# Homes with kids and shy dogs



## TankGrrl66 (Jun 29, 2010)

Hi,

I am helping a family member to place 2 pit bull/am bulldog mixes she took in after their owner died. 

They are very sweet and gentle dogs. Very quiet. Walk well on a leash, and very responsive to voice. Playful, and they get along great with other dogs. 

However, they are also shy. Shy about collars going over their heads, shy about leaving the property, etc. One dog in particular is so shy it takes me at least 10 minutes to get near him half the time. He is fine with his caretakers though. But seeing me come near him with a leash to walk him scares him.

I have not seen them around kids. What is the best way to prep them for kids? Poke them and pull on them gradually while talking in a squeaky voice? That sort of thing? I don't have experience here!

Is there a adoption test rescues use to deem an animal adoptable or not? These dogs are shy and I know it is a temperament issue, but I think they can have happy lives with the right people. I just don't want it to be a disaster.


----------



## carmspack (Feb 2, 2011)

depends on the age of the kids , I guess. Kids tend to lack caution and will keep on coming even though the dog may be backing away , avoidance as first option. I guess since there are two of them the dogs are bonded to each other.
Is one of them more stable . Work on that one as the demo , peer role model. If one allows you to "tack up" more easily , concentrate on that dog , praise and start walking , when the other one starts to follow that may be your opportunity to condition him to the idea of a leash. Pretty much the same way you would break a horse . So have the extra set of collar and leash with you. When you lead the one, the other follows. When you pause then you take your spare collar and lead and only have it move and touch his head, neck , shoulders , top line. That's it . keep walking . Sooner or later the dog will be more comfortable and you can slip the collar on or clip the leash , but drop it and let it drag. Finally at some point pick it up so that the dog does not even know he is on lead . 
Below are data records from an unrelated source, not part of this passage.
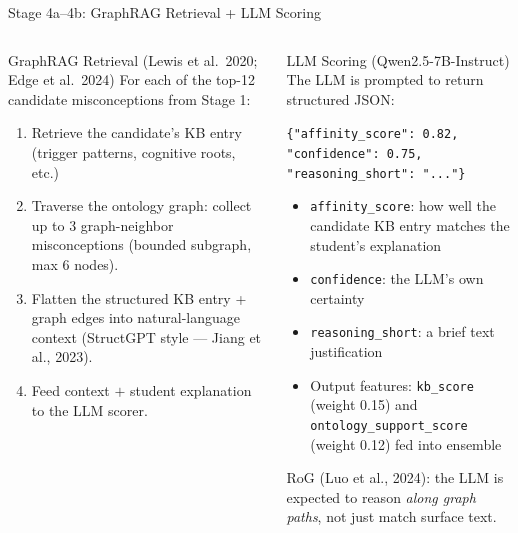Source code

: \documentclass[aspectratio=169]{beamer}
\begin{document}
\begin{frame}{Stage 4a--4b: GraphRAG Retrieval + LLM Scoring}
\begin{columns}[T]
\begin{block}{GraphRAG Retrieval (Lewis et al.\ 2020; Edge et al.\ 2024)}
For each of the top-12 candidate misconceptions from Stage 1:
\begin{enumerate}
  \item Retrieve the candidate's KB entry (trigger patterns, cognitive roots, etc.)
  \item Traverse the ontology graph: collect up to 3 graph-neighbor misconceptions (bounded subgraph, max 6 nodes).
  \item Flatten the structured KB entry + graph edges into natural-language context (StructGPT style --- Jiang et al., 2023).
  \item Feed context $+$ student explanation to the LLM scorer.
\end{enumerate}
\end{block}
\begin{block}{LLM Scoring (Qwen2.5-7B-Instruct)}
The LLM is prompted to return structured JSON:
\begin{center}
\scriptsize
\texttt{\{"affinity\_score": 0.82,}\\
\texttt{\phantom{x}"confidence": 0.75,}\\
\texttt{\phantom{x}"reasoning\_short": "..."\}}
\end{center}
\begin{itemize}
  \item \texttt{affinity\_score}: how well the candidate KB entry matches the student's explanation
  \item \texttt{confidence}: the LLM's own certainty
  \item \texttt{reasoning\_short}: a brief text justification
  \item Output features: \texttt{kb\_score} (weight 0.15) and \texttt{ontology\_support\_score} (weight 0.12) fed into ensemble
\end{itemize}
RoG (Luo et al., 2024): the LLM is expected to reason \textit{along graph paths}, not just match surface text.
\end{block}
\end{columns}
\end{frame}
\end{document}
This way there is no catch and I gotcha moment .

I think this is the way to go . Slow and easy , because being on lead will help in the management of the dog in the presence of children - who will respect the dog and not force themselves on the dog , until he makes the step forward. Poking and squealing is tormenting them . Maybe there is an ideal home with some introvert retiring person . Made for each other?

good luck - hope they find themselves a home , sorry for their situation which was no fault of theirs

Carmen
Carmspack Working German Shepherd Dogs


----------